The association of higher tidal volumes with decreased risk of mortality may be related to lower compliance with increasing severity of ARDS or differences in outcomes related to underlying heterogeneity in ARDS physiology.33,46,47 In our dataset, patients with ARDS receiving ECMO had a median [IQR] tidal volume of 305 [220–373] mL at admission to ICU compared with a larger median [IQR] tidal volume of 360 [308–400] mL in patients not receiving ECMO (P = 0.004). The median dynamic driving pressure of the group receiving ECMO was 18 cm H2O14,21 at the time of admission to ICU, which was nearly identical to the group not progressing to ECMO (17 cm H2O [12, 20]; P = 0.50). Given the known association between increases in driving pressure and adverse outcomes in ARDS,48,49 it appears that clinicians controlled driving pressure in our cohort, and thus decreases in tidal volume reflect deteriorating compliance and worsening severity of ARDS (ESM eTables 3 and 5). This is consistent with a recent study demonstrating that higher tidal volumes are associated with increased mortality when adjusted for respiratory compliance.36 Additionally, identification of high-compliance “L-type” ARDS in COVID-19 patients and low-compliance “H-Type” patterns may have led to different ventilation strategies, including larger tidal volumes in patients presenting with “L-type” physiology.47

We are currently developing an app for the model, which will allow mortality risk and other outcomes to be calculated rapidly and repeatedly in real time via a smartphone or tablet computer. Future work will seek to validate this model in a larger sample size.

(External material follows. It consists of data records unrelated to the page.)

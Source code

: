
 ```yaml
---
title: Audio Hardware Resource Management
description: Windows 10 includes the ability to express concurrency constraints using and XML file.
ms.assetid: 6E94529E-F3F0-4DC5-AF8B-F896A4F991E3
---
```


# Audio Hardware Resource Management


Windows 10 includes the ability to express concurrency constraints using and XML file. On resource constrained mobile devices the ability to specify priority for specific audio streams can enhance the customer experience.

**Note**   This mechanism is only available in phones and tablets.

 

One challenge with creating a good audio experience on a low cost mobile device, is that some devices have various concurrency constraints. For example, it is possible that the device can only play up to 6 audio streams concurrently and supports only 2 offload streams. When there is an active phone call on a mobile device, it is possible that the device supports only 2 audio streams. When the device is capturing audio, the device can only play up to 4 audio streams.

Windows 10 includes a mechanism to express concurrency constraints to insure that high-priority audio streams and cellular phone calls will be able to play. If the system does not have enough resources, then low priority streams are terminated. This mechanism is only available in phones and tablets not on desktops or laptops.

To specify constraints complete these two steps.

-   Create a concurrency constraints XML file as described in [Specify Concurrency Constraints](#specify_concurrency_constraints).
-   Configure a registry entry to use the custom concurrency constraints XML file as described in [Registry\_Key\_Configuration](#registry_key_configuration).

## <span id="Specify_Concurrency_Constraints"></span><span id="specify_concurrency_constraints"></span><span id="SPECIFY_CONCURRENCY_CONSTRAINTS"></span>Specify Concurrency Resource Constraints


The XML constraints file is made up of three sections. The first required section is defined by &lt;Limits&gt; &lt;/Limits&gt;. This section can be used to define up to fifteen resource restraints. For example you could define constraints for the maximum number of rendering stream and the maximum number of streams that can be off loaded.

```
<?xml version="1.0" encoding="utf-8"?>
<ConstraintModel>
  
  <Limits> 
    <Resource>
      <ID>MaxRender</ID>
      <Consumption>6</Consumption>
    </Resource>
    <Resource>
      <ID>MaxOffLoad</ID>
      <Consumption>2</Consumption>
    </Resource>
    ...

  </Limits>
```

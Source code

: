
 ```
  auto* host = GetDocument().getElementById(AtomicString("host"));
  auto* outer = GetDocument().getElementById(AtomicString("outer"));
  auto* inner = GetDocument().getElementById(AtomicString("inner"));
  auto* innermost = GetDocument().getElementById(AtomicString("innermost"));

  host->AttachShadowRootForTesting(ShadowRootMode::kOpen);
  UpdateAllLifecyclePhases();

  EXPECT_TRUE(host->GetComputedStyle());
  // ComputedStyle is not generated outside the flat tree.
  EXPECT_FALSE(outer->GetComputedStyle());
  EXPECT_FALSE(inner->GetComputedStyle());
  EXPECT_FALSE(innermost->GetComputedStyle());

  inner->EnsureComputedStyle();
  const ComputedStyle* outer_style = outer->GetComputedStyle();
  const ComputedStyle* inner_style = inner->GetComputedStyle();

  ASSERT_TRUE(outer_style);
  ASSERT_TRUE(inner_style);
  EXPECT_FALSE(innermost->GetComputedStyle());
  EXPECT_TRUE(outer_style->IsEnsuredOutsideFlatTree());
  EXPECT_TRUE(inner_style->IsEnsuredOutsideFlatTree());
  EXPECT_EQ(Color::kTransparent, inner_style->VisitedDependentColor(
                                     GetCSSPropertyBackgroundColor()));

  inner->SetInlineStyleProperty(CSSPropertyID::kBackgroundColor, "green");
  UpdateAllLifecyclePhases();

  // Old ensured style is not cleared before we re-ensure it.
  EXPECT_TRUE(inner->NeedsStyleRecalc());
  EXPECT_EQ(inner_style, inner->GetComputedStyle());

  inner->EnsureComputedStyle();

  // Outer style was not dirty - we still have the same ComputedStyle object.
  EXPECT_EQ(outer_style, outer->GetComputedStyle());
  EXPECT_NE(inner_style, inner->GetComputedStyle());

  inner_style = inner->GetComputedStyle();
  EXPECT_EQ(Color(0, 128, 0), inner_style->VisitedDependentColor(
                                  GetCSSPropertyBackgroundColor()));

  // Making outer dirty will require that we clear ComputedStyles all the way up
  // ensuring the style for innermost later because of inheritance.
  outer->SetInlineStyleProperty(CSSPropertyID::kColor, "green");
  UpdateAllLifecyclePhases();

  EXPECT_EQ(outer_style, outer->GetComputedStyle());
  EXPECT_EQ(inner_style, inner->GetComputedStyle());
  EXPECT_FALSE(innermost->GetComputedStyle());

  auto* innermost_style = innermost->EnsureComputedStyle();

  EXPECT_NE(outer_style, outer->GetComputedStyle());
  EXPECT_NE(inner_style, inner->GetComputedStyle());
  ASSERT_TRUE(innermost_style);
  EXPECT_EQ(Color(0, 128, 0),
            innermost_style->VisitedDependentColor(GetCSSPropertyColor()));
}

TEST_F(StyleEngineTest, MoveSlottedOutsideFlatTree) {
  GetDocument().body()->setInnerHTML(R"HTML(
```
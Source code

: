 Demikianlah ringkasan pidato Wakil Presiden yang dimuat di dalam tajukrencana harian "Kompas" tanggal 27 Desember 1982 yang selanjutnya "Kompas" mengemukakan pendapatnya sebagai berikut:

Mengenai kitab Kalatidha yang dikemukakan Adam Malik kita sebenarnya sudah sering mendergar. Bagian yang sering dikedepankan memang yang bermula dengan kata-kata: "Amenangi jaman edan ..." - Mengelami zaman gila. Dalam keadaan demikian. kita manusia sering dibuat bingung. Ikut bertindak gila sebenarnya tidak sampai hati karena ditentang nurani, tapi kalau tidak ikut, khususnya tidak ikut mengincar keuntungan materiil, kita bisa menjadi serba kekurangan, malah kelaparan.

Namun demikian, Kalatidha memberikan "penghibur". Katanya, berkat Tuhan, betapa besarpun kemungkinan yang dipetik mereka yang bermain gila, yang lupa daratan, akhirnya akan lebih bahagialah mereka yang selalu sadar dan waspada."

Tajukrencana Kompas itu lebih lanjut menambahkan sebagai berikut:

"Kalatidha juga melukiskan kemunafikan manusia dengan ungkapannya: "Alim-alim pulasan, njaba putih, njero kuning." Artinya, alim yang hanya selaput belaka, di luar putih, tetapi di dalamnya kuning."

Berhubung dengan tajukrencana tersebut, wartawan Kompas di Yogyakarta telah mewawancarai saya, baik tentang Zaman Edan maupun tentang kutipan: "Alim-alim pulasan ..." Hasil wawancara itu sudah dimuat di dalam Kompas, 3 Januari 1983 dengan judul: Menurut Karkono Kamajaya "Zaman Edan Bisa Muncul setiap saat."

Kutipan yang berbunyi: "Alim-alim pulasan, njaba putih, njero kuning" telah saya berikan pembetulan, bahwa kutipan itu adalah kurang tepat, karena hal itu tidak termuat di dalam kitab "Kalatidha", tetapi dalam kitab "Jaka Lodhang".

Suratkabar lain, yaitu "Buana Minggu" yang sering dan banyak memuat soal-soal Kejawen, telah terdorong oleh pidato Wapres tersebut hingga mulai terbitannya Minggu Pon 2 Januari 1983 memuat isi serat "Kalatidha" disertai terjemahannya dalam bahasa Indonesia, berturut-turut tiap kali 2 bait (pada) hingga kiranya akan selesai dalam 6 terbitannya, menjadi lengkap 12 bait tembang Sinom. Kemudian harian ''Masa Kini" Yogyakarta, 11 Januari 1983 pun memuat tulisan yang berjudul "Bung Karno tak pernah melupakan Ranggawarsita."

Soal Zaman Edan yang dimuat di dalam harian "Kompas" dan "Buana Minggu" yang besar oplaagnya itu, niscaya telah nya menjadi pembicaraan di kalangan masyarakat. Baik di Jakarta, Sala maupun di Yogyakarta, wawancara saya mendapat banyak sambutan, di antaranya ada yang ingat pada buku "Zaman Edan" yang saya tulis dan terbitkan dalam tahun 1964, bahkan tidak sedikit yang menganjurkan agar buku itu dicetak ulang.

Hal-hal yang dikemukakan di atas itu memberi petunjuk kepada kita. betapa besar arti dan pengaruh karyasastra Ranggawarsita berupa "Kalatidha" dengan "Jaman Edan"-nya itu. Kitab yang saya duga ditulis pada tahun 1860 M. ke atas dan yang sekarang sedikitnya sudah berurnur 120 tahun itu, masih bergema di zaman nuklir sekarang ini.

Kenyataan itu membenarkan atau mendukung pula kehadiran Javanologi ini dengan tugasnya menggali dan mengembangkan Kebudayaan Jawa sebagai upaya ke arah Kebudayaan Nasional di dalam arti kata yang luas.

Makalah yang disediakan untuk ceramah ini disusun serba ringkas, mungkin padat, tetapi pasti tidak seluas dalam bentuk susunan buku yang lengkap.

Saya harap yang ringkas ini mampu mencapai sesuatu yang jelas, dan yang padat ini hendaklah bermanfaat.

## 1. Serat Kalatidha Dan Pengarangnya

Limitations of our study include the absence of external validation in other datasets, which is our future area of research. Our cohort of patients comprises the development cohort, and the accuracy of our model as assessed by the area under the ROC curve is high. Internal validation of accuracy using bootstrap resamples confirmed our findings. Nevertheless, to confirm widespread generalizability of our findings to other populations, data from patients and hospitals not included in the development cohort should be used as part of the external validation process, which will also confirm the accuracy of the model in other populations.7 While our cohort was inclusive of the majority of COVID-19 patients admitted to ICU at our institutions, on a global scale it remains a small sample with few mortality events. As such, further validation of this prognostic tool in larger datasets is required. While our multivariable model has a high area under the ROC curve, the odds ratios associated with individual risk factors should be interpreted with caution because of the possibility of residual confounding.50 Of note, since development of this risk scoring system, there has been adoption of various therapies, including tocilizumab and sarilumab, which may impact the outcomes of critically ill COVID-19 patients and were not accounted for in our model.51,52,53 For ease of calculation, we have included tidal volume not corrected for predicted body weight (PBW) as a model variable. The vast majority of patients in our cohort were ventilated using the ARDSNet strategy of 6–8 mL·kg-1 of predicted PBW, considered standard of care in patients with COVID-19.33,54 Correlation between the absolute tidal volume and the tidal volume expressed per kg of PBW was high in our sample for all days analyzed (Pearson rho ≥ 0.90; P < 0.001); nevertheless, our model may be less accurate for patients not ventilated according to ARDSNet strategies (ESM eTable 6). Lastly, while mortality is a highly important outcome for patients, other patient-centred outcomes such as long-term sequelae and quality of life should also be considered.55

Conclusion

In this analysis, we derived and internally validated a pragmatic, dynamic, clinical score that facilitates accurate prediction of mortality in ventilated patients with COVID-19. This tool may provide additional prognostic information allowing improved local resource planning and more accurate comparisons across patients treated with different therapies or in different ICUs. Future work is required to validate our results in other cohorts.